Home-care providers are up in arms about two government reports issued last week that cast the home health industry in an unfavorable light. The reports came just as Congress considers legislation to ease restrictions on Medicare home health payments and just days after HCFA proposed a new prospective payment system for the industry.
According to the first report from HHS' inspector general's office, 19% of 1998 home health Medicare payments in four states were billed improperly.
"The timing (of the report) is very interesting given the fact that they are talking about having the improper payment rate included in the PPS," said Connie Little, senior vice president of the California Association for Health Services at Home, a home health trade group.
The study was a repeat of a 1997 survey of home health agencies in California, Illinois, New York and Texas, which found 40% of Medicare payments made to agencies were improper.
That figure, hotly contested by the home health industry, played a key role in policymakers' decision to slash home health payments in the Balanced Budget Act of 1997.
An interim payment system implemented in October 1997 cut Medicare payments to home health agencies by about 38% to $10.4 billion in 1998, according to the latest HCFA figures.
Lawmakers in both houses are considering delaying or phasing in a 15% cut in payment rates slated to go into effect before October 2000.
The 19% improper-billing rate detected in last week's HHS report, although it is about half of 1997's error rate, is still "far too high," according to the report.
The drop tracks a similar decline in overall Medicare error rates in bills submitted by providers.
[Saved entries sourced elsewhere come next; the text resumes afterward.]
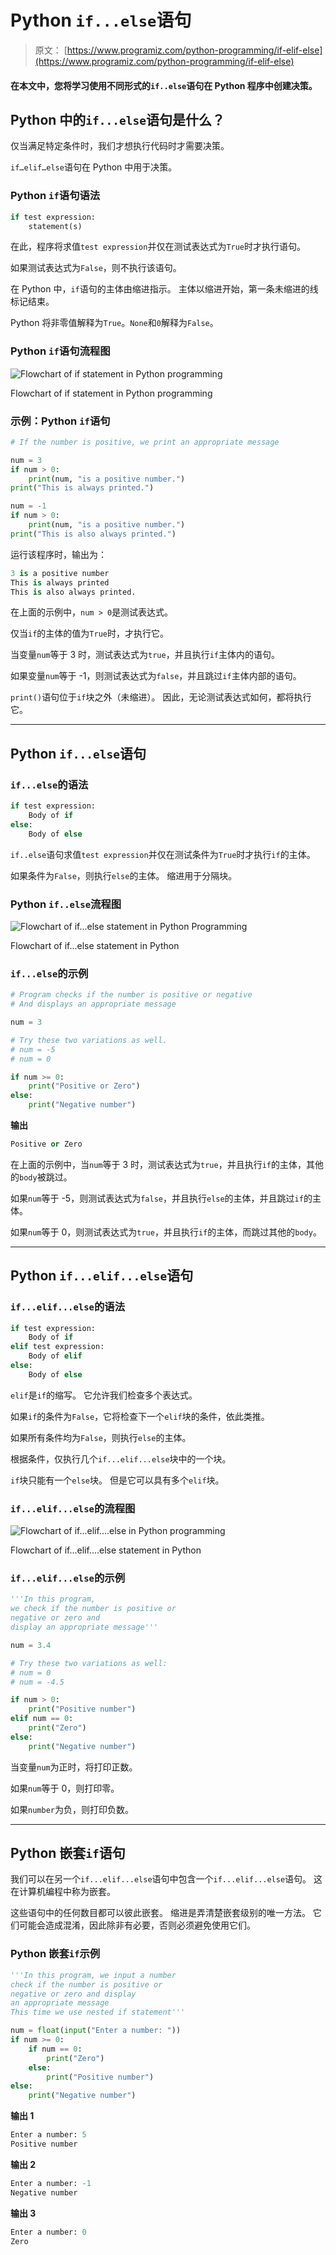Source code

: # Python `if...else`语句

> 原文： [https://www.programiz.com/python-programming/if-elif-else](https://www.programiz.com/python-programming/if-elif-else)

#### 在本文中，您将学习使用不同形式的`if..else`语句在 Python 程序中创建决策。

## Python 中的`if...else`语句是什么？

仅当满足特定条件时，我们才想执行代码时才需要决策。

`if…elif…else`语句在 Python 中用于决策。

### Python `if`语句语法

```py
if test expression:
    statement(s)
```

在此，程序将求值`test expression`并仅在测试表达式为`True`时才执行语句。

如果测试表达式为`False`，则不执行该语句。

在 Python 中，`if`语句的主体由缩进指示。 主体以缩进开始，第一条未缩进的线标记结束。

Python 将非零值解释为`True`。`None`和`0`解释为`False`。

### Python `if`语句流程图

![Flowchart of if statement in Python programming](img/d24ba938b4eb482eb7883046955ce095.png "If Statement Flowchart")

Flowchart of if statement in Python programming



### 示例：Python `if`语句

```py
# If the number is positive, we print an appropriate message

num = 3
if num > 0:
    print(num, "is a positive number.")
print("This is always printed.")

num = -1
if num > 0:
    print(num, "is a positive number.")
print("This is also always printed.")
```

运行该程序时，输出为：

```py
3 is a positive number
This is always printed
This is also always printed.
```

在上面的示例中，`num > 0`是测试表达式。

仅当`if`的主体的值为`True`时，才执行它。

当变量`num`等于 3 时，测试表达式为`true`，并且执行`if`主体内的语句。

如果变量`num`等于 -1，则测试表达式为`false`，并且跳过`if`主体内部的语句。

`print()`语句位于`if`块之外（未缩进）。 因此，无论测试表达式如何，都将执行它。

* * *

## Python `if...else`语句

### `if...else`的语法

```py
if test expression:
    Body of if
else:
    Body of else
```

`if..else`语句求值`test expression`并仅在测试条件为`True`时才执行`if`的主体。

如果条件为`False`，则执行`else`的主体。 缩进用于分隔块。

### Python `if..else`流程图

![Flowchart of if...else statement in Python Programming](img/72f33199a45a63e4f951216b0f88815a.png "if...else statement flowchart")

Flowchart of if...else statement in Python



### `if...else`的示例

```py
# Program checks if the number is positive or negative
# And displays an appropriate message

num = 3

# Try these two variations as well. 
# num = -5
# num = 0

if num >= 0:
    print("Positive or Zero")
else:
    print("Negative number")
```

**输出**

```py
Positive or Zero
```

在上面的示例中，当`num`等于 3 时，测试表达式为`true`，并且执行`if`的主体，其他的`body`被跳过。

如果`num`等于 -5，则测试表达式为`false`，并且执行`else`的主体，并且跳过`if`的主体。

如果`num`等于 0，则测试表达式为`true`，并且执行`if`的主体，而跳过其他的`body`。

* * *

## Python `if...elif...else`语句

### `if...elif...else`的语法

```py
if test expression:
    Body of if
elif test expression:
    Body of elif
else: 
    Body of else
```

`elif`是`if`的缩写。 它允许我们检查多个表达式。

如果`if`的条件为`False`，它将检查下一个`elif`块的条件，依此类推。

如果所有条件均为`False`，则执行`else`的主体。

根据条件，仅执行几个`if...elif...else`块中的一个块。

`if`块只能有一个`else`块。 但是它可以具有多个`elif`块。

### `if...elif...else`的流程图

![Flowchart of if...elif....else in Python programming](img/ea825cb1d7a6379cd10db87eadcb48a0.png "if...elif...else statement flowchart")

Flowchart of if...elif....else statement in Python



### `if...elif...else`的示例

```py
'''In this program, 
we check if the number is positive or
negative or zero and 
display an appropriate message'''

num = 3.4

# Try these two variations as well:
# num = 0
# num = -4.5

if num > 0:
    print("Positive number")
elif num == 0:
    print("Zero")
else:
    print("Negative number")
```

当变量`num`为正时，将打印正数。

如果`num`等于 0，则打印零。

如果`number`为负，则打印负数。

* * *

## Python 嵌套`if`语句

我们可以在另一个`if...elif...else`语句中包含一个`if...elif...else`语句。 这在计算机编程中称为嵌套。

这些语句中的任何数目都可以彼此嵌套。 缩进是弄清楚嵌套级别的唯一方法。 它们可能会造成混淆，因此除非有必要，否则必须避免使用它们。

### Python 嵌套`if`示例 

```py
'''In this program, we input a number
check if the number is positive or
negative or zero and display
an appropriate message
This time we use nested if statement'''

num = float(input("Enter a number: "))
if num >= 0:
    if num == 0:
        print("Zero")
    else:
        print("Positive number")
else:
    print("Negative number")
```

**输出 1**

```py
Enter a number: 5
Positive number
```

**输出 2**

```py
Enter a number: -1
Negative number
```

**输出 3**

```py
Enter a number: 0
Zero
```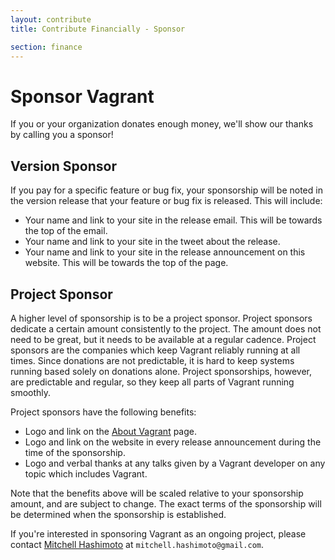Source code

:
 ```yaml
---
layout: contribute
title: Contribute Financially - Sponsor

section: finance
---
```

# Sponsor Vagrant

If you or your organization donates enough money, we'll show our
thanks by calling you a sponsor!

## Version Sponsor

If you pay for a specific feature or bug fix, your sponsorship will
be noted in the version release that your feature or bug fix is released.
This will include:

* Your name and link to your site in the release email. This will
  be towards the top of the email.
* Your name and link to your site in the tweet about the release.
* Your name and link to your site in the release announcement
  on this website. This will be towards the top of the page.

## Project Sponsor

A higher level of sponsorship is to be a project sponsor. Project
sponsors dedicate a certain amount consistently to the project. The
amount does not need to be great, but it needs to be available
at a regular cadence. Project sponsors are the companies which
keep Vagrant reliably running at all times. Since donations are not predictable,
it is hard to keep systems running based solely on donations alone.
Project sponsorships, however, are predictable and regular, so they
keep all parts of Vagrant running smoothly.

Project sponsors have the following benefits:

* Logo and link on the [About Vagrant](/about.html) page.
* Logo and link on the website in every release announcement
  during the time of the sponsorship.
* Logo and verbal thanks at any talks given by a Vagrant developer
  on any topic which includes Vagrant.

Note that the benefits above will be scaled relative to your
sponsorship amount, and are subject to change. The exact terms of
the sponsorship will be determined when the sponsorship is established.

If you're interested in sponsoring Vagrant as an ongoing project,
please contact [Mitchell Hashimoto](https://github.com/mitchellh) at
`mitchell.hashimoto@gmail.com`.
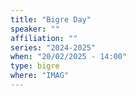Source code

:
 ```yaml
---
title: "Bigre Day"
speaker: ""
affiliation: ""
series: "2024-2025"
when: "20/02/2025 - 14:00"
type: bigre
where: "IMAG"
---
```

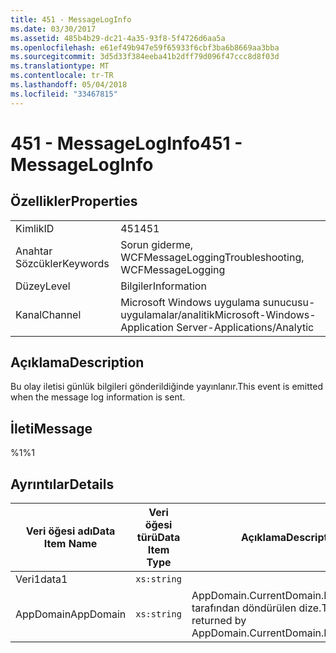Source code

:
 ```yaml
---
title: 451 - MessageLogInfo
ms.date: 03/30/2017
ms.assetid: 485b4b29-dc21-4a35-93f8-5f4726d6aa5a
ms.openlocfilehash: e61ef49b947e59f65933f6cbf3ba6b8669aa3bba
ms.sourcegitcommit: 3d5d33f384eeba41b2dff79d096f47ccc8d8f03d
ms.translationtype: MT
ms.contentlocale: tr-TR
ms.lasthandoff: 05/04/2018
ms.locfileid: "33467815"
---
```

# <a name="451---messageloginfo"></a><span data-ttu-id="8a7e4-102">451 - MessageLogInfo</span><span class="sxs-lookup"><span data-stu-id="8a7e4-102">451 - MessageLogInfo</span></span>
## <a name="properties"></a><span data-ttu-id="8a7e4-103">Özellikler</span><span class="sxs-lookup"><span data-stu-id="8a7e4-103">Properties</span></span>  
  
|||  
|-|-|  
|<span data-ttu-id="8a7e4-104">Kimlik</span><span class="sxs-lookup"><span data-stu-id="8a7e4-104">ID</span></span>|<span data-ttu-id="8a7e4-105">451</span><span class="sxs-lookup"><span data-stu-id="8a7e4-105">451</span></span>|  
|<span data-ttu-id="8a7e4-106">Anahtar Sözcükler</span><span class="sxs-lookup"><span data-stu-id="8a7e4-106">Keywords</span></span>|<span data-ttu-id="8a7e4-107">Sorun giderme, WCFMessageLogging</span><span class="sxs-lookup"><span data-stu-id="8a7e4-107">Troubleshooting, WCFMessageLogging</span></span>|  
|<span data-ttu-id="8a7e4-108">Düzey</span><span class="sxs-lookup"><span data-stu-id="8a7e4-108">Level</span></span>|<span data-ttu-id="8a7e4-109">Bilgiler</span><span class="sxs-lookup"><span data-stu-id="8a7e4-109">Information</span></span>|  
|<span data-ttu-id="8a7e4-110">Kanal</span><span class="sxs-lookup"><span data-stu-id="8a7e4-110">Channel</span></span>|<span data-ttu-id="8a7e4-111">Microsoft Windows uygulama sunucusu-uygulamalar/analitik</span><span class="sxs-lookup"><span data-stu-id="8a7e4-111">Microsoft-Windows-Application Server-Applications/Analytic</span></span>|  
  
## <a name="description"></a><span data-ttu-id="8a7e4-112">Açıklama</span><span class="sxs-lookup"><span data-stu-id="8a7e4-112">Description</span></span>  
 <span data-ttu-id="8a7e4-113">Bu olay iletisi günlük bilgileri gönderildiğinde yayınlanır.</span><span class="sxs-lookup"><span data-stu-id="8a7e4-113">This event is emitted when the message log information is sent.</span></span>  
  
## <a name="message"></a><span data-ttu-id="8a7e4-114">İleti</span><span class="sxs-lookup"><span data-stu-id="8a7e4-114">Message</span></span>  
 <span data-ttu-id="8a7e4-115">%1</span><span class="sxs-lookup"><span data-stu-id="8a7e4-115">%1</span></span>  
  
## <a name="details"></a><span data-ttu-id="8a7e4-116">Ayrıntılar</span><span class="sxs-lookup"><span data-stu-id="8a7e4-116">Details</span></span>  
  
|<span data-ttu-id="8a7e4-117">Veri öğesi adı</span><span class="sxs-lookup"><span data-stu-id="8a7e4-117">Data Item Name</span></span>|<span data-ttu-id="8a7e4-118">Veri öğesi türü</span><span class="sxs-lookup"><span data-stu-id="8a7e4-118">Data Item Type</span></span>|<span data-ttu-id="8a7e4-119">Açıklama</span><span class="sxs-lookup"><span data-stu-id="8a7e4-119">Description</span></span>|  
|--------------------|--------------------|-----------------|  
|<span data-ttu-id="8a7e4-120">Veri1</span><span class="sxs-lookup"><span data-stu-id="8a7e4-120">data1</span></span>|`xs:string`||  
|<span data-ttu-id="8a7e4-121">AppDomain</span><span class="sxs-lookup"><span data-stu-id="8a7e4-121">AppDomain</span></span>|`xs:string`|<span data-ttu-id="8a7e4-122">AppDomain.CurrentDomain.FriendlyName tarafından döndürülen dize.</span><span class="sxs-lookup"><span data-stu-id="8a7e4-122">The string returned by AppDomain.CurrentDomain.FriendlyName.</span></span>|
HHS' inspector general's office estimated an overall improper payment rate of about 14% for 1996. That number had dropped by half to 7.1% in 1998.
In comments to the agency, HCFA pointed out that about one third of the 19% error rate in 1998 was attributable to missing information from agencies that had closed or been acquired by other companies. Had those records been found, HCFA wrote, "it is possible that the (inspector general's) error rate estimate would have been lower."
The home health industry does not often find itself on the same side of the fence as HCFA.
HCFA's recently proposed PPS for home health agencies prompted industry predictions of financial difficulties.
But HCFA disagreed with the report's recommendation that it factor in the 19% error rate to the PPS by lowering rates, saying that the rates it had set did not reflect inflated excess costs.
Meanwhile, a second report, also released last week by the inspector general, purported to show that patient access to home health has not been impeded by the October 1997 cuts as the home health industry has repeatedly warned would happen.
In interviews with 181 discharge planners, the agency found that 85% of them could find home healthcare for patients when they needed it. Of the 15% of discharge planners who said they were not always able to find agencies that would accept patients, nearly half attributed their difficulties to lower Medicare payments to home health agencies.
Little noted that since hospital discharges account for less than half of all home health patients, the report does not accurately capture the true level of beneficiary access to home health.